Minna is the Head of People & Culture at Sprintlaw. After completing a law degree and working in a top-tier firm, Minna moved to NewLaw and now manages the people operations across Sprintlaw.
New Year’s resolutions usually start with big energy: launch the new product, hire your first employee, finally build that website, hit a revenue target.
But if you’re running a small business (or starting one in 2026), there’s one resolution that makes every other goal easier: sorting out your legal foundations.
When your legals are organised, you can move faster and make decisions with confidence. You also reduce the chance of the “surprise” problems that tend to show up at the worst possible time-like a customer dispute, a payment issue, a co-founder disagreement, or a contractor relationship that’s gone sideways.
Below is a practical, business-owner-friendly legal reset you can work through at the start of 2026. You don’t need to do it all in one day. But if you chip away at it over January (or Q1), you’ll feel the difference all year.

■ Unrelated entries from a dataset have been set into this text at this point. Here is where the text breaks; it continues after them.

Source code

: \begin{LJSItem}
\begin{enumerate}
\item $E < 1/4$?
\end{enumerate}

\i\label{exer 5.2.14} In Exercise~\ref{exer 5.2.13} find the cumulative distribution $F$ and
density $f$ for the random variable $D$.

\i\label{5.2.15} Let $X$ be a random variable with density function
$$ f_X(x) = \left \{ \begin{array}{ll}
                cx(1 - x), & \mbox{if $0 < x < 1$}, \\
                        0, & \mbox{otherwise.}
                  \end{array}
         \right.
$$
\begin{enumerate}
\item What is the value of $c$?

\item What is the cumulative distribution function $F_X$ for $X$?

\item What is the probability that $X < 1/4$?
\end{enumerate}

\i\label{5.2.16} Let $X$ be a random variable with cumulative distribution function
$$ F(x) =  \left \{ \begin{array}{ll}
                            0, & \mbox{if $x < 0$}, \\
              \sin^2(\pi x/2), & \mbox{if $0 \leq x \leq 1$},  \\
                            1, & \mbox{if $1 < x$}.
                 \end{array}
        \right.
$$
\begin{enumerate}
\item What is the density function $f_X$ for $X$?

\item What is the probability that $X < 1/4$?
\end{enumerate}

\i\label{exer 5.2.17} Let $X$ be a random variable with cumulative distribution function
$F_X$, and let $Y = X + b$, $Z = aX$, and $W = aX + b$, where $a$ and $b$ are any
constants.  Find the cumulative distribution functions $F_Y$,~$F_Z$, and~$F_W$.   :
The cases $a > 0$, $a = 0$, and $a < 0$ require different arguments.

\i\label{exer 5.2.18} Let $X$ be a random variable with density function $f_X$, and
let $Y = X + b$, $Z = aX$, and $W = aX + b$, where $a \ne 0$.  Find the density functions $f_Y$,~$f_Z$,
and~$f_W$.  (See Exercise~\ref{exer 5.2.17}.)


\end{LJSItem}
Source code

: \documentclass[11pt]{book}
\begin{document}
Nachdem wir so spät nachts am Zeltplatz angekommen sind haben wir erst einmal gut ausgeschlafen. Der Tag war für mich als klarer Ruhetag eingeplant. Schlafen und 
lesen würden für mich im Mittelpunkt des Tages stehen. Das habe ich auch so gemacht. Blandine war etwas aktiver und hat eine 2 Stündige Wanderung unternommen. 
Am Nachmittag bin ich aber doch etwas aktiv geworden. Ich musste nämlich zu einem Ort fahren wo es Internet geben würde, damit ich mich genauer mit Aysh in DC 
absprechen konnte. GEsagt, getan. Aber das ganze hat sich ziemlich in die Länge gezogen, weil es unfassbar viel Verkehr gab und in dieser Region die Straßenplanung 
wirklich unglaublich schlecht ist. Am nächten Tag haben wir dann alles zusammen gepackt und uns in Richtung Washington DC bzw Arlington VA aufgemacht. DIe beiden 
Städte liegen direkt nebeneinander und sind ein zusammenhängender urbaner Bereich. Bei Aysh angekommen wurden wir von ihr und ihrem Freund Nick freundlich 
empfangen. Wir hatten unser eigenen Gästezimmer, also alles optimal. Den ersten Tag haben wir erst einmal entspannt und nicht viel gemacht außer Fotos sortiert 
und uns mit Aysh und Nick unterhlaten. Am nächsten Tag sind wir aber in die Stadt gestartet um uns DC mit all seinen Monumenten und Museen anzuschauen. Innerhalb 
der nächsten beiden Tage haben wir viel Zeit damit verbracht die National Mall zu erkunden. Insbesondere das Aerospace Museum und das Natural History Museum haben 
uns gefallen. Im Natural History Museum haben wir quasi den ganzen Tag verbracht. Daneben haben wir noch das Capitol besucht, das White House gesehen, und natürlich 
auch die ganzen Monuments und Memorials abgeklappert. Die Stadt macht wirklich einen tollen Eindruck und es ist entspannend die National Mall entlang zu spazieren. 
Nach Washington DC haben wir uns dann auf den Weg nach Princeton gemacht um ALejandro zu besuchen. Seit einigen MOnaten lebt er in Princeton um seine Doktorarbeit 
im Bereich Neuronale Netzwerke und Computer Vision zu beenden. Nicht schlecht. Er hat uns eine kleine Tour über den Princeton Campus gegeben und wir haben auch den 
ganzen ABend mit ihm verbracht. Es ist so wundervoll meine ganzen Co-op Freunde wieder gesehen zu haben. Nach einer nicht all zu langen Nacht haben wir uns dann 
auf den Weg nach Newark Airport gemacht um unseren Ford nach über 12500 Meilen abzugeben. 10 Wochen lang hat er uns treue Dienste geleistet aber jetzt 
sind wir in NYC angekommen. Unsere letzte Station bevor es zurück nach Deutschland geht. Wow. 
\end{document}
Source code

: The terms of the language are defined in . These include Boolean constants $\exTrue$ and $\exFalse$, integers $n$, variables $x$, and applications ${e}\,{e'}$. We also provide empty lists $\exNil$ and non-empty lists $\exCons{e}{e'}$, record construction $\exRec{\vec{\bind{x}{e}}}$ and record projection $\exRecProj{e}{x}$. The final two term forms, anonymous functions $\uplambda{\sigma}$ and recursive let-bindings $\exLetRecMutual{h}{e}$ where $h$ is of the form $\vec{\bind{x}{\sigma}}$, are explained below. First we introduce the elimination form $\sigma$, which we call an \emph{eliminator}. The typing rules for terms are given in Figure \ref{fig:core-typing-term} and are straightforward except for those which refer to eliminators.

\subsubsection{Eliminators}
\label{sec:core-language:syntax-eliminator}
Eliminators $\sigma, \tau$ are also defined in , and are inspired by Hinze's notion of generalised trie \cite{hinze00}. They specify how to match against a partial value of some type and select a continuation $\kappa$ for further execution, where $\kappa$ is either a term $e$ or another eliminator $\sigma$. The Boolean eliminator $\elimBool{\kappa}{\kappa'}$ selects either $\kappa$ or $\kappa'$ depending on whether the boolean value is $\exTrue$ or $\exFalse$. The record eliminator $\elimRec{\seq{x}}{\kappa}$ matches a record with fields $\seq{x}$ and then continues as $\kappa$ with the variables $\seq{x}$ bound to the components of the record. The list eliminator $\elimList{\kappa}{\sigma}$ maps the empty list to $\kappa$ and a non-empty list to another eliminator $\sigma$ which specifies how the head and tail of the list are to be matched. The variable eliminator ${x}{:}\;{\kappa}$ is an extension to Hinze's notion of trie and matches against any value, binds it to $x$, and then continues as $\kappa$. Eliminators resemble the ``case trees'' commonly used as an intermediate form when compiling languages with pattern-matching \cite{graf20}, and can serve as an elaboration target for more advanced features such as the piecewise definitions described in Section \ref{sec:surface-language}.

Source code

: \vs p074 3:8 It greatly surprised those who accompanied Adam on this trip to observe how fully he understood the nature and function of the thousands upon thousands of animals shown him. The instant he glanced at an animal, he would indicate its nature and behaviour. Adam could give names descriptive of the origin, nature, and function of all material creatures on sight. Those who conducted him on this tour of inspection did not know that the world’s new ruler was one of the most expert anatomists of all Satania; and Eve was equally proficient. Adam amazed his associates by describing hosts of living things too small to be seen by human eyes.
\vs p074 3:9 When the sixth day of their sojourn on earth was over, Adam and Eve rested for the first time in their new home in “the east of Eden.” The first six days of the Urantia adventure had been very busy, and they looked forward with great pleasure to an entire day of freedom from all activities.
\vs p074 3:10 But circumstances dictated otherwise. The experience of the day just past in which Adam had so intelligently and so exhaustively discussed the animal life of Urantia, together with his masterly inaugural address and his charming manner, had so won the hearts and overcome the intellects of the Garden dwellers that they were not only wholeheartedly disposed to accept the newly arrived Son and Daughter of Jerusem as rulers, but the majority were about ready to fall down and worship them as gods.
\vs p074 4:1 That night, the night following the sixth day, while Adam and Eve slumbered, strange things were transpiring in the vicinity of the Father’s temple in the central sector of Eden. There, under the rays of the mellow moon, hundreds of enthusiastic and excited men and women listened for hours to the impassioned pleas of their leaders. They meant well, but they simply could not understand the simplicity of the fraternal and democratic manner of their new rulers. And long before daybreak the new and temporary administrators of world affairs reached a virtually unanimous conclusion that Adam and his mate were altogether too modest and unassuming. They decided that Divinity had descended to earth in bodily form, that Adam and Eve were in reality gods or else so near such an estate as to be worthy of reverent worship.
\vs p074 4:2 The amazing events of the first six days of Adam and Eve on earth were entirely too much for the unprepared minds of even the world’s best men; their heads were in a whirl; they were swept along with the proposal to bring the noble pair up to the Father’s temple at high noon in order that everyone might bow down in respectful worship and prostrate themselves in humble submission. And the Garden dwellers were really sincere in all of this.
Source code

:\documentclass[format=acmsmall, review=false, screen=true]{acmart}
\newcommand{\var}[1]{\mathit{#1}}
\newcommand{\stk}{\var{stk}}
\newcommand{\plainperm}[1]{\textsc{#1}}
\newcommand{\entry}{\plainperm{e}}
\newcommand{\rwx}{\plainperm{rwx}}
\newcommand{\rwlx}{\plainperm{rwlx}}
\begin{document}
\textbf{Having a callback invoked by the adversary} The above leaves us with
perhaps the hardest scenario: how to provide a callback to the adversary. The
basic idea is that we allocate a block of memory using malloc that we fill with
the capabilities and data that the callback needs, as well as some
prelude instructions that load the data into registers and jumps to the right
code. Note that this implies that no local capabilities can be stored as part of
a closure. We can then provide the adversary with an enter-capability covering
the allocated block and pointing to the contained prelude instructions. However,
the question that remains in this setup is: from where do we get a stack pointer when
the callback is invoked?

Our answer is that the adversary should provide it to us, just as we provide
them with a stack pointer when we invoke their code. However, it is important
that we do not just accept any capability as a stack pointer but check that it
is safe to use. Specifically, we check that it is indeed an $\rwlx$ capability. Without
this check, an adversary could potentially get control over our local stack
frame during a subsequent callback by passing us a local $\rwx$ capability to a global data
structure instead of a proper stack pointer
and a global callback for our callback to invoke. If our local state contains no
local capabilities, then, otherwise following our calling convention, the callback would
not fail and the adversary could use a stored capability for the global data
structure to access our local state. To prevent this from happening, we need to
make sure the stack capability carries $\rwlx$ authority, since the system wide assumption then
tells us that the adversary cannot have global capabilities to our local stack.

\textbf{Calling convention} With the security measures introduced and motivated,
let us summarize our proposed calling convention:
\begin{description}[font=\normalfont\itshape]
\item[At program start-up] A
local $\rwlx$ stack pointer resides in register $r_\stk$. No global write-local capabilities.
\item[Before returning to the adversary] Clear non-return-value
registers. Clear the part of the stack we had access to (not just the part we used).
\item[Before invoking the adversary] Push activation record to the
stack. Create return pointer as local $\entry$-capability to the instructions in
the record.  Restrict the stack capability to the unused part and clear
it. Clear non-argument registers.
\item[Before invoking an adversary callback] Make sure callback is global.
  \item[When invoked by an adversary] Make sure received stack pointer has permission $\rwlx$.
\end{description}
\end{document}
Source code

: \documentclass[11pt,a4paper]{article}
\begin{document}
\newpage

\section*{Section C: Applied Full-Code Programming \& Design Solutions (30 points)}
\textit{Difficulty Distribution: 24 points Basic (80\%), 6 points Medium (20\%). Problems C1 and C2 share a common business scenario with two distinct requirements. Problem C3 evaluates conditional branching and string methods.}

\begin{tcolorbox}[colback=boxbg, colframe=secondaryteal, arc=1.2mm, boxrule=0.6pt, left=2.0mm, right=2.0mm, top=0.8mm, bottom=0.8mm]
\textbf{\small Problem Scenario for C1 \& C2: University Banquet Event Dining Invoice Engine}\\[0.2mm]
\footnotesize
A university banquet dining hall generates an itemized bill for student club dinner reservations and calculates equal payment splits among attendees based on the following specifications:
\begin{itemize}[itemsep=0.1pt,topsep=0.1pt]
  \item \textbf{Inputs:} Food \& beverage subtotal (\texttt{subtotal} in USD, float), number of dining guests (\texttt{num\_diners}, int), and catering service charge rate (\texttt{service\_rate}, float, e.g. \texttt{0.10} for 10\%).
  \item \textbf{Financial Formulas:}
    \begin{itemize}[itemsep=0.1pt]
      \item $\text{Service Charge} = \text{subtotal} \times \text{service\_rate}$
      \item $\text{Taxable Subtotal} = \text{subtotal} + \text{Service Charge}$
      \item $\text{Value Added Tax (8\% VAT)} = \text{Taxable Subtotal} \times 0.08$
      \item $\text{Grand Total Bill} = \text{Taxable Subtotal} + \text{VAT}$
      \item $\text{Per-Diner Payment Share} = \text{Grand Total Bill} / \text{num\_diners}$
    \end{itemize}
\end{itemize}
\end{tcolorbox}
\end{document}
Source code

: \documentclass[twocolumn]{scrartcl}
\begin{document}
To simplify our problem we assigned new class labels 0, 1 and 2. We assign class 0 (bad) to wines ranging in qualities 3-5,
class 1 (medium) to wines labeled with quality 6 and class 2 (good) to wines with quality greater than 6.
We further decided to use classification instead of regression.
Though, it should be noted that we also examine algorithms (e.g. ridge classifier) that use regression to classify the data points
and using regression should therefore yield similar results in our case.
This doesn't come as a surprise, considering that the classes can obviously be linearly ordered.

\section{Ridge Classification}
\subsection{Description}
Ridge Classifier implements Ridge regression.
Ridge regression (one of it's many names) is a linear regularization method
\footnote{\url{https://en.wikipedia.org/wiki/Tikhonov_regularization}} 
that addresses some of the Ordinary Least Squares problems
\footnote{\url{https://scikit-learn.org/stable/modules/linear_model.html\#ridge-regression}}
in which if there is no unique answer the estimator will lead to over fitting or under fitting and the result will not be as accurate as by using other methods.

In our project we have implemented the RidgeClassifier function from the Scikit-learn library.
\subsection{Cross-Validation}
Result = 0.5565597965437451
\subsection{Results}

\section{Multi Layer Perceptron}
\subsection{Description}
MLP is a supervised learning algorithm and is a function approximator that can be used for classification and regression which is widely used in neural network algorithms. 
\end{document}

Why A Legal Reset Matters More Than Ever In 2026
Most businesses don’t run into legal trouble because they set out to do things wrong. It’s usually because they’re moving quickly, wearing too many hats, and relying on “we’ll fix it later”.
The issue is that “later” often arrives as:
- a disagreement about what was included in a quote
- an unhappy customer asking for a refund
- an employee issue you didn’t expect to deal with yet
- an unpaid invoice that turns into a bigger dispute
- a brand name conflict that forces a rebrand
A 2026 legal reset is about getting ahead of these risks while your business is calm enough to make good decisions.
It also supports growth. If you plan to scale this year-bring on staff, seek funding, expand online, or partner with larger clients-your contracts and business structure start to matter a lot more.
Think Of This As “Business Admin That Protects Your Future”
Marketing helps you grow. Operations help you deliver. Legals help you protect what you’ve built and keep control of it.
And the best part is: once the foundation is set, maintaining it is usually far easier than starting from scratch mid-crisis.
Your 2026 Legal Checklist (Start With The Highest-Impact Items)
If you want a clear plan, start with the areas that tend to cause the biggest problems for small businesses:
- Structure & ownership (who owns what, who is liable, and how decisions are made)
- Customer terms (what you promise, what you don’t, and how disputes are handled)
- Payments (pricing, deposits, cancellation terms, late fees, invoicing rules)
- People (employees, contractors, IP ownership, and workplace policies)
- Brand & content (trade marks, copying risks, usage rights)
- Privacy & marketing (how you collect, store, and use customer information)
A helpful way to approach it is to ask:
- What do we do every day that could lead to a misunderstanding?
- Where do we rely on “verbal” agreements or casual messages?
- What parts of the business would be hardest to rebuild if we lost control of them?
Your legal checklist should protect the parts of the business that are most valuable-your revenue, your relationships, and your brand.
Step 1: Confirm Your Business Structure (And Whether It Still Fits)
It’s common to start small and simple-then grow into something more complex. The legal structure you chose at the beginning might not suit what you’re doing now.
In Australia, the most common structures are:
- Sole trader (simple setup, but you’re personally responsible for business debts and obligations)
- Partnership (shared ownership, but can get risky without clear written terms)
- Company (a separate legal entity, often chosen for growth and liability management)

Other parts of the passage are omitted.